## WHAT YOU ARE ASKED TO DO
Could you please repeat all of the entries exactly as written?

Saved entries
_ _ _
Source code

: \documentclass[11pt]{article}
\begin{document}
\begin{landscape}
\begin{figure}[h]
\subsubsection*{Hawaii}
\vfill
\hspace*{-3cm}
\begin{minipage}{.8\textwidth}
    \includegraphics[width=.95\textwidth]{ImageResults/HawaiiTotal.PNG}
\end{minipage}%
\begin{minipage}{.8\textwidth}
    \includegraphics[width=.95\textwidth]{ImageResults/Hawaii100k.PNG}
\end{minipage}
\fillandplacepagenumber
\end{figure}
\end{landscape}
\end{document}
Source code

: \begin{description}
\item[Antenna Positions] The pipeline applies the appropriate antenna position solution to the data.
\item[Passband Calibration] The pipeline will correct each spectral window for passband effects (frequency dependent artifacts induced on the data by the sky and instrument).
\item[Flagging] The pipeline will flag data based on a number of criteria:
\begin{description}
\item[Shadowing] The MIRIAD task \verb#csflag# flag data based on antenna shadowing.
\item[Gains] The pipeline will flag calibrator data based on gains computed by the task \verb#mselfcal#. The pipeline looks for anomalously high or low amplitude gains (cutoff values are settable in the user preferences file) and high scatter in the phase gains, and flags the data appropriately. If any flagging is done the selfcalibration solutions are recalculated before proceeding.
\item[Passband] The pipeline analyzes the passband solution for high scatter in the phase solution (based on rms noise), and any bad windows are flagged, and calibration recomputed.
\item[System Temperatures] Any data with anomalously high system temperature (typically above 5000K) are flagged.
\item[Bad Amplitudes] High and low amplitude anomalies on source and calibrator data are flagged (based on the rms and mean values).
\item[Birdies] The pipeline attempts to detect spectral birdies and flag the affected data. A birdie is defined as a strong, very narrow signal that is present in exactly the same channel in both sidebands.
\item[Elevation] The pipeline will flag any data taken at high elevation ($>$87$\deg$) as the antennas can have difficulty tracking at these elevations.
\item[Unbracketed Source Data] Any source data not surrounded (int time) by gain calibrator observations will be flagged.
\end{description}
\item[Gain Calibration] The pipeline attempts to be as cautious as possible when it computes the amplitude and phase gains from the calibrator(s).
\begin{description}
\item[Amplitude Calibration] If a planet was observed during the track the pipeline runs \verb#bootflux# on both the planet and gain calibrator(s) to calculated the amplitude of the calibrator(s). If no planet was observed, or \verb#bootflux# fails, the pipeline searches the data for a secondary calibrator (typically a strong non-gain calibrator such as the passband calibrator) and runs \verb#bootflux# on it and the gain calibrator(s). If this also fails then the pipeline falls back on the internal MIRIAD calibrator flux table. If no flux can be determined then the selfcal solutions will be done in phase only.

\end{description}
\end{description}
_ _ _
## ANSWER TO THIS EXERCISE
Source code

: \documentclass[11pt]{article}
\begin{document}
\begin{landscape}
\begin{figure}[h]
\subsubsection*{Hawaii}
\vfill
\hspace*{-3cm}
\begin{minipage}{.8\textwidth}
    \includegraphics[width=.95\textwidth]{ImageResults/HawaiiTotal.PNG}
\end{minipage}%
\begin{minipage}{.8\textwidth}
    \includegraphics[width=.95\textwidth]{ImageResults/Hawaii100k.PNG}
\end{minipage}
\fillandplacepagenumber
\end{figure}
\end{landscape}
\end{document}
Source code

: \begin{description}
\item[Antenna Positions] The pipeline applies the appropriate antenna position solution to the data.
\item[Passband Calibration] The pipeline will correct each spectral window for passband effects (frequency dependent artifacts induced on the data by the sky and instrument).
\item[Flagging] The pipeline will flag data based on a number of criteria:
\begin{description}
\item[Shadowing] The MIRIAD task \verb#csflag# flag data based on antenna shadowing.
\item[Gains] The pipeline will flag calibrator data based on gains computed by the task \verb#mselfcal#. The pipeline looks for anomalously high or low amplitude gains (cutoff values are settable in the user preferences file) and high scatter in the phase gains, and flags the data appropriately. If any flagging is done the selfcalibration solutions are recalculated before proceeding.
\item[Passband] The pipeline analyzes the passband solution for high scatter in the phase solution (based on rms noise), and any bad windows are flagged, and calibration recomputed.
\item[System Temperatures] Any data with anomalously high system temperature (typically above 5000K) are flagged.
\item[Bad Amplitudes] High and low amplitude anomalies on source and calibrator data are flagged (based on the rms and mean values).
\item[Birdies] The pipeline attempts to detect spectral birdies and flag the affected data. A birdie is defined as a strong, very narrow signal that is present in exactly the same channel in both sidebands.
\item[Elevation] The pipeline will flag any data taken at high elevation ($>$87$\deg$) as the antennas can have difficulty tracking at these elevations.
\item[Unbracketed Source Data] Any source data not surrounded (int time) by gain calibrator observations will be flagged.
\end{description}
\item[Gain Calibration] The pipeline attempts to be as cautious as possible when it computes the amplitude and phase gains from the calibrator(s).
\begin{description}
\item[Amplitude Calibration] If a planet was observed during the track the pipeline runs \verb#bootflux# on both the planet and gain calibrator(s) to calculated the amplitude of the calibrator(s). If no planet was observed, or \verb#bootflux# fails, the pipeline searches the data for a secondary calibrator (typically a strong non-gain calibrator such as the passband calibrator) and runs \verb#bootflux# on it and the gain calibrator(s). If this also fails then the pipeline falls back on the internal MIRIAD calibrator flux table. If no flux can be determined then the selfcal solutions will be done in phase only.

\end{description}
\end{description}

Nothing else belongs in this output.